В телефоне установлены сразу три программы для подсчета потребленных калорий, я обожаю ту, что дает долгосрочный прогноз. Я стараюсь не есть, до последнего заглушаю голод литрами выпитой воды или кофе, тщательно взвешиваю яблоки, хлебцы, капусту, обезжиренный йогурт и вношу данные в счетчик. Моя норма – 1500 ккал в сутки, но вот уже месяц я укладываюсь в 600 и даже в 300. Болит голова, часто хочется прилечь, настроение ни к черту. Но я чувствую, что все делаю правильно. Наташа стройная.

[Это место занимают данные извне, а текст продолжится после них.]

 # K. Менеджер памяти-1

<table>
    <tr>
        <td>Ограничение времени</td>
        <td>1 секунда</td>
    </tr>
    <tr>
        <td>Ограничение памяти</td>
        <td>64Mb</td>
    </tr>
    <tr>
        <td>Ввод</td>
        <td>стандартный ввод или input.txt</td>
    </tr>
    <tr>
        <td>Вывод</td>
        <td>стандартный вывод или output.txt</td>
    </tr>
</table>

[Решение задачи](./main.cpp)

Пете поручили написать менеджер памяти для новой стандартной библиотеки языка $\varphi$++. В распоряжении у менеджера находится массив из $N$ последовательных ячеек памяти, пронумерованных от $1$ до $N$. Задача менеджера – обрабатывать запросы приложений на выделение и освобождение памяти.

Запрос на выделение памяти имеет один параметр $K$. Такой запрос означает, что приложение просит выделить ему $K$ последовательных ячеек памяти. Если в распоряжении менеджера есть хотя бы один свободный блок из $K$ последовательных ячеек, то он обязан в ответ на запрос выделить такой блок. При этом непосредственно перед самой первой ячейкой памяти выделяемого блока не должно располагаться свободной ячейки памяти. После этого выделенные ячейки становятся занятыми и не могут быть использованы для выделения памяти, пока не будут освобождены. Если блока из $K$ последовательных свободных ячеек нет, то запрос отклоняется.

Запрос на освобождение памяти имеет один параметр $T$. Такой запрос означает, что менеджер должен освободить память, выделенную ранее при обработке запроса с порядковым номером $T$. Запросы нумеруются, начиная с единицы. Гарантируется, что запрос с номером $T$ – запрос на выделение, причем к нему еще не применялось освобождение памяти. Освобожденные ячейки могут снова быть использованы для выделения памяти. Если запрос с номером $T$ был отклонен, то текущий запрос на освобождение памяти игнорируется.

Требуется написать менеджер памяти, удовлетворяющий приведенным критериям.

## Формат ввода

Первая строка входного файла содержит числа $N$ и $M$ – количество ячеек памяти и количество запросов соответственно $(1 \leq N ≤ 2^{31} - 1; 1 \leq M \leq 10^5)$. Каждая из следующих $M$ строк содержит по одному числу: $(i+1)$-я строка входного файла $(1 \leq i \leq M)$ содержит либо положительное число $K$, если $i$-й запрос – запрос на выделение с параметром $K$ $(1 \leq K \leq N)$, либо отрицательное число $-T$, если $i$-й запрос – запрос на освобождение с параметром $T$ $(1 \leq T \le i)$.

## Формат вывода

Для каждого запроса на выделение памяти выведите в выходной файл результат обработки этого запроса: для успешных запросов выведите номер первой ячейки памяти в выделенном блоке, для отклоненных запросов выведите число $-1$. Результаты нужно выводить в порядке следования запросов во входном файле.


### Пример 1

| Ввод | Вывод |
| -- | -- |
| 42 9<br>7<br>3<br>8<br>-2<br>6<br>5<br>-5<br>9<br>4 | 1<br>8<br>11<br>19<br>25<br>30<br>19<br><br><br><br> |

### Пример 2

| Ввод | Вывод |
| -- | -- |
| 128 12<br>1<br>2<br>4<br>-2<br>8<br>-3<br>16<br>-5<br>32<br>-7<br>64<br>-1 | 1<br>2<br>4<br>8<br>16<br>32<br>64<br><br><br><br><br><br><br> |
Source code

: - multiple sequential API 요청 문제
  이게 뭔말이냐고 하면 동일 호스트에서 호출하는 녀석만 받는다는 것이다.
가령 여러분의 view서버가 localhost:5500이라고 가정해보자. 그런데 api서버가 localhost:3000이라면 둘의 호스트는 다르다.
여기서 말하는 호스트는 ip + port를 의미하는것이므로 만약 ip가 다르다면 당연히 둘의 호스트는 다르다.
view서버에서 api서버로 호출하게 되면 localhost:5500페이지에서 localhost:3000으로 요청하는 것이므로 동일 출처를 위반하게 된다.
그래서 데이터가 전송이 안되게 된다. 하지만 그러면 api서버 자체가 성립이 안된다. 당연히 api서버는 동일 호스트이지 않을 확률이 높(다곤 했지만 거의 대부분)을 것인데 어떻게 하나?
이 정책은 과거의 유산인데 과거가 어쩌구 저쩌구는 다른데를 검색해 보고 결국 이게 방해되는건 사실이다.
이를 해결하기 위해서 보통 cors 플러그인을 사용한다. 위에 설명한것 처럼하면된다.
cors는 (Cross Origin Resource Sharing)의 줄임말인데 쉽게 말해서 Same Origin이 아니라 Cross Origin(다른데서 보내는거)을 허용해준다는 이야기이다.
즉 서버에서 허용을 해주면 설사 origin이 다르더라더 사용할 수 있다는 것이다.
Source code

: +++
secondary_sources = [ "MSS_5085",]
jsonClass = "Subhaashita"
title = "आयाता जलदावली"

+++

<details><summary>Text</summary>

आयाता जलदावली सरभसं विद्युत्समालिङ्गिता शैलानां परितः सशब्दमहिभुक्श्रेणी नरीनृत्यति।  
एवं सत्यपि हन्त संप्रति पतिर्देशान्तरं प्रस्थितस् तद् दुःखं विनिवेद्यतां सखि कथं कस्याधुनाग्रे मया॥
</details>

Соня тоже была стройной.
Но вчерашний обморок нехило меня испугал.
Снова откидываюсь на подушку и задыхаюсь от яркой картинки, выпавшей из прошедшего дня… Урод держит меня за руку, смотрит мне в глаза.
Я упала без чувств в его объятия и лежала у него на плече…
Интересно, а что он думает по этому поводу?
* * *
К завтраку появляюсь заторможенной и захмелевшей, бабушкины слова доходят с задержкой в пару секунд.
– Оля говорит, что вы с Сашенькой совсем перестали общаться? – тревожится она. – Почему?
– Ему неинтересно… – пожимаю плечами, косясь на завтрак – рассыпчатую гречку и кусочек подтаявшего масла сверху.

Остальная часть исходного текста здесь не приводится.